Ongoing Clinical Trials Related to Breast-Conserving Surgery
This article provides information about ongoing clinical trials for patients undergoing breast-conserving surgery for early-stage breast cancer. Currently, there is 1 clinical trial exploring new imaging techniques to improve surgical outcomes and ensure complete removal of cancerous tissue.
Clinical trial locations
Study on Indocyanine Green for Evaluating Surgical Margins in Patients Undergoing Breast-Conserving Surgery for Early Invasive Breast Cancer
This clinical trial is taking place in Belgium and focuses on improving surgical outcomes for women with early-stage invasive breast cancer who are planning to have breast-conserving surgery. The study uses a special imaging technique to help surgeons ensure that all cancerous tissue is removed during the operation.
Who can participate:
- Women aged 18 years or older
- Those with a confirmed diagnosis of ductal invasive breast cancer, meaning a tissue sample has been examined under a microscope and confirmed to be this type of cancer
- Patients with primary early-stage invasive breast cancer (stages T1 or T2), which refers to smaller tumors that have not spread extensively
- Women who have not had previous breast cancer surgery on the affected breast
- Patients with an ECOG Performance Status of 0 or 1, meaning they are fully active or have some symptoms but remain nearly fully active in daily life
- Those willing to sign an informed consent form after being fully informed about the study
Who cannot participate:
- Patients who do not have primary invasive early breast cancer in stages T1 or T2
- Those not planning to undergo breast-conserving surgery
- Male patients
- Patients outside the specified age range
- Individuals belonging to vulnerable populations not eligible for this study
What the trial involves:
The main focus of this study is to determine the best way to use a special imaging technique called ICG-fluorescence imaging during breast-conserving surgery. Before surgery, participants receive an injection of a substance called indocyanine green (ICG) into a vein. This dye lights up under a special type of light during surgery, helping surgeons clearly see the edges of the tumor. This ensures that all cancerous tissue is removed while preserving as much healthy breast tissue as possible.

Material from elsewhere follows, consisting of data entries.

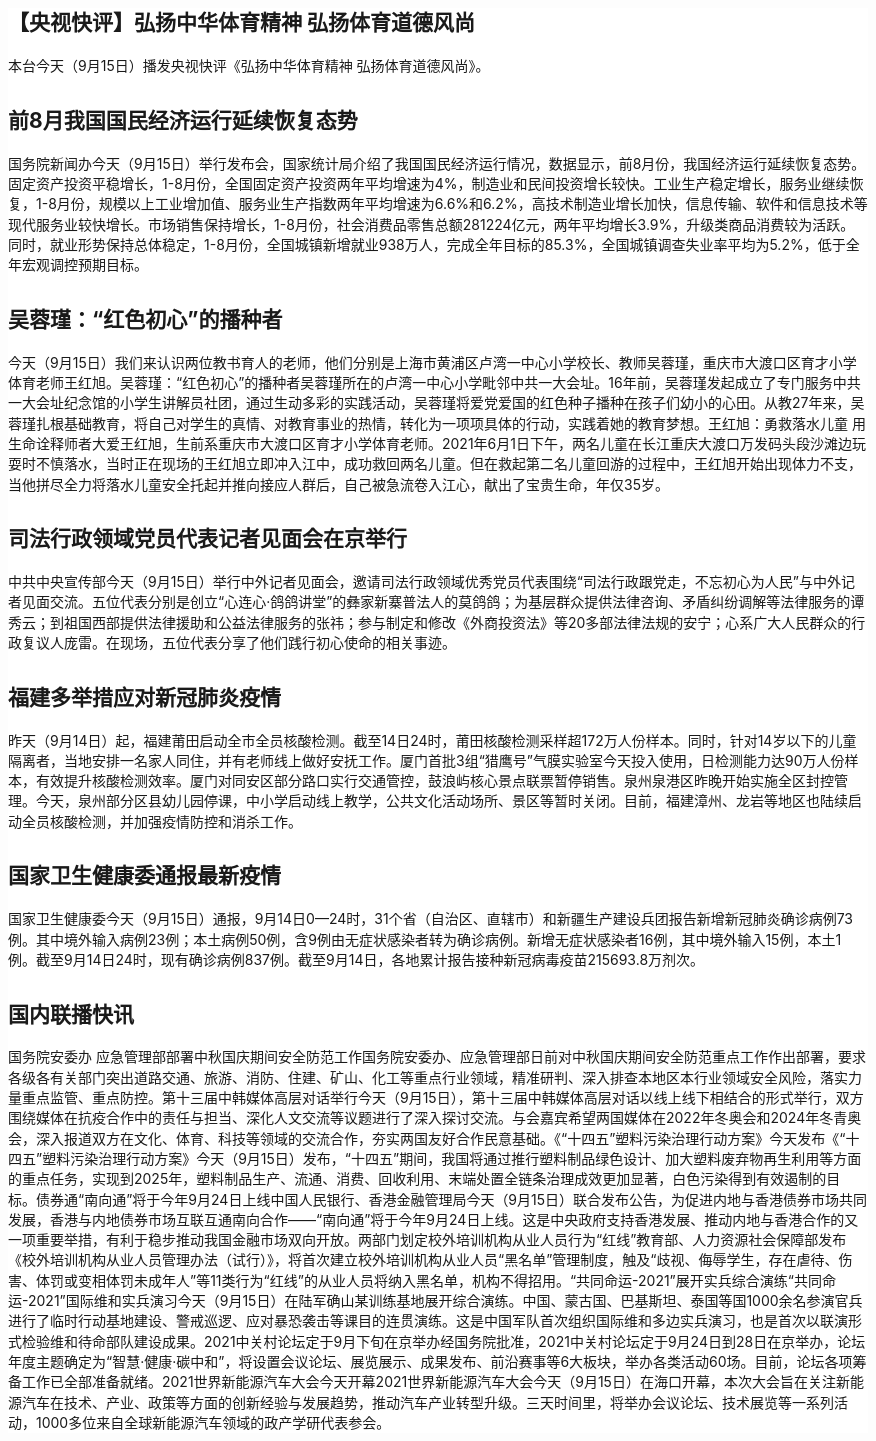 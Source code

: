 
## 【央视快评】弘扬中华体育精神 弘扬体育道德风尚


本台今天（9月15日）播发央视快评《弘扬中华体育精神 弘扬体育道德风尚》。


## 前8月我国国民经济运行延续恢复态势


国务院新闻办今天（9月15日）举行发布会，国家统计局介绍了我国国民经济运行情况，数据显示，前8月份，我国经济运行延续恢复态势。固定资产投资平稳增长，1-8月份，全国固定资产投资两年平均增速为4%，制造业和民间投资增长较快。工业生产稳定增长，服务业继续恢复，1-8月份，规模以上工业增加值、服务业生产指数两年平均增速为6.6%和6.2%，高技术制造业增长加快，信息传输、软件和信息技术等现代服务业较快增长。市场销售保持增长，1-8月份，社会消费品零售总额281224亿元，两年平均增长3.9%，升级类商品消费较为活跃。同时，就业形势保持总体稳定，1-8月份，全国城镇新增就业938万人，完成全年目标的85.3%，全国城镇调查失业率平均为5.2%，低于全年宏观调控预期目标。


## 吴蓉瑾：“红色初心”的播种者


今天（9月15日）我们来认识两位教书育人的老师，他们分别是上海市黄浦区卢湾一中心小学校长、教师吴蓉瑾，重庆市大渡口区育才小学体育老师王红旭。吴蓉瑾：“红色初心”的播种者吴蓉瑾所在的卢湾一中心小学毗邻中共一大会址。16年前，吴蓉瑾发起成立了专门服务中共一大会址纪念馆的小学生讲解员社团，通过生动多彩的实践活动，吴蓉瑾将爱党爱国的红色种子播种在孩子们幼小的心田。从教27年来，吴蓉瑾扎根基础教育，将自己对学生的真情、对教育事业的热情，转化为一项项具体的行动，实践着她的教育梦想。王红旭：勇救落水儿童 用生命诠释师者大爱王红旭，生前系重庆市大渡口区育才小学体育老师。2021年6月1日下午，两名儿童在长江重庆大渡口万发码头段沙滩边玩耍时不慎落水，当时正在现场的王红旭立即冲入江中，成功救回两名儿童。但在救起第二名儿童回游的过程中，王红旭开始出现体力不支，当他拼尽全力将落水儿童安全托起并推向接应人群后，自己被急流卷入江心，献出了宝贵生命，年仅35岁。


## 司法行政领域党员代表记者见面会在京举行


中共中央宣传部今天（9月15日）举行中外记者见面会，邀请司法行政领域优秀党员代表围绕“司法行政跟党走，不忘初心为人民”与中外记者见面交流。五位代表分别是创立“心连心·鸽鸽讲堂”的彝家新寨普法人的莫鸽鸽；为基层群众提供法律咨询、矛盾纠纷调解等法律服务的谭秀云；到祖国西部提供法律援助和公益法律服务的张祎；参与制定和修改《外商投资法》等20多部法律法规的安宁；心系广大人民群众的行政复议人庞雷。在现场，五位代表分享了他们践行初心使命的相关事迹。


## 福建多举措应对新冠肺炎疫情


昨天（9月14日）起，福建莆田启动全市全员核酸检测。截至14日24时，莆田核酸检测采样超172万人份样本。同时，针对14岁以下的儿童隔离者，当地安排一名家人同住，并有老师线上做好安抚工作。厦门首批3组“猎鹰号”气膜实验室今天投入使用，日检测能力达90万人份样本，有效提升核酸检测效率。厦门对同安区部分路口实行交通管控，鼓浪屿核心景点联票暂停销售。泉州泉港区昨晚开始实施全区封控管理。今天，泉州部分区县幼儿园停课，中小学启动线上教学，公共文化活动场所、景区等暂时关闭。目前，福建漳州、龙岩等地区也陆续启动全员核酸检测，并加强疫情防控和消杀工作。


## 国家卫生健康委通报最新疫情


国家卫生健康委今天（9月15日）通报，9月14日0—24时，31个省（自治区、直辖市）和新疆生产建设兵团报告新增新冠肺炎确诊病例73例。其中境外输入病例23例；本土病例50例，含9例由无症状感染者转为确诊病例。新增无症状感染者16例，其中境外输入15例，本土1例。截至9月14日24时，现有确诊病例837例。截至9月14日，各地累计报告接种新冠病毒疫苗215693.8万剂次。


## 国内联播快讯


国务院安委办 应急管理部部署中秋国庆期间安全防范工作国务院安委办、应急管理部日前对中秋国庆期间安全防范重点工作作出部署，要求各级各有关部门突出道路交通、旅游、消防、住建、矿山、化工等重点行业领域，精准研判、深入排查本地区本行业领域安全风险，落实力量重点监管、重点防控。第十三届中韩媒体高层对话举行今天（9月15日），第十三届中韩媒体高层对话以线上线下相结合的形式举行，双方围绕媒体在抗疫合作中的责任与担当、深化人文交流等议题进行了深入探讨交流。与会嘉宾希望两国媒体在2022年冬奥会和2024年冬青奥会，深入报道双方在文化、体育、科技等领域的交流合作，夯实两国友好合作民意基础。《“十四五”塑料污染治理行动方案》今天发布《“十四五”塑料污染治理行动方案》今天（9月15日）发布，“十四五”期间，我国将通过推行塑料制品绿色设计、加大塑料废弃物再生利用等方面的重点任务，实现到2025年，塑料制品生产、流通、消费、回收利用、末端处置全链条治理成效更加显著，白色污染得到有效遏制的目标。债券通“南向通”将于今年9月24日上线中国人民银行、香港金融管理局今天（9月15日）联合发布公告，为促进内地与香港债券市场共同发展，香港与内地债券市场互联互通南向合作——“南向通”将于今年9月24日上线。这是中央政府支持香港发展、推动内地与香港合作的又一项重要举措，有利于稳步推动我国金融市场双向开放。两部门划定校外培训机构从业人员行为“红线”教育部、人力资源社会保障部发布《校外培训机构从业人员管理办法（试行）》，将首次建立校外培训机构从业人员“黑名单”管理制度，触及“歧视、侮辱学生，存在虐待、伤害、体罚或变相体罚未成年人”等11类行为“红线”的从业人员将纳入黑名单，机构不得招用。“共同命运-2021”展开实兵综合演练“共同命运-2021”国际维和实兵演习今天（9月15日）在陆军确山某训练基地展开综合演练。中国、蒙古国、巴基斯坦、泰国等国1000余名参演官兵进行了临时行动基地建设、警戒巡逻、应对暴恐袭击等课目的连贯演练。这是中国军队首次组织国际维和多边实兵演习，也是首次以联演形式检验维和待命部队建设成果。2021中关村论坛定于9月下旬在京举办经国务院批准，2021中关村论坛定于9月24日到28日在京举办，论坛年度主题确定为“智慧·健康·碳中和”，将设置会议论坛、展览展示、成果发布、前沿赛事等6大板块，举办各类活动60场。目前，论坛各项筹备工作已全部准备就绪。2021世界新能源汽车大会今天开幕2021世界新能源汽车大会今天（9月15日）在海口开幕，本次大会旨在关注新能源汽车在技术、产业、政策等方面的创新经验与发展趋势，推动汽车产业转型升级。三天时间里，将举办会议论坛、技术展览等一系列活动，1000多位来自全球新能源汽车领域的政产学研代表参会。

The study aims to find the most effective dose and timing for giving the indocyanine green injection. Researchers will evaluate how accurately this imaging technique detects cancerous tissue at different doses and times. They will also examine how well the breast tumor and nearby lymph nodes show up under the imaging.
Investigational drug:
The study uses indocyanine green (ICG), a fluorescent dye that binds to proteins in the blood and glows under near-infrared light. This property allows surgeons to visualize tumor margins more clearly during surgery, potentially reducing the need for additional operations if any cancerous tissue is left behind.
The trial began recruitment in December 2023 and is expected to continue until 2026.
Summary
Currently, there is one ongoing clinical trial for patients undergoing breast-conserving surgery, located in Belgium. This trial focuses on improving surgical precision through the use of ICG-fluorescence imaging with indocyanine green dye. The study aims to establish the optimal dosing and timing strategy for this imaging technique to ensure complete removal of cancerous tissue during surgery. This research represents an important step toward improving outcomes for women with early-stage invasive breast cancer who wish to preserve their breast tissue while ensuring effective cancer treatment.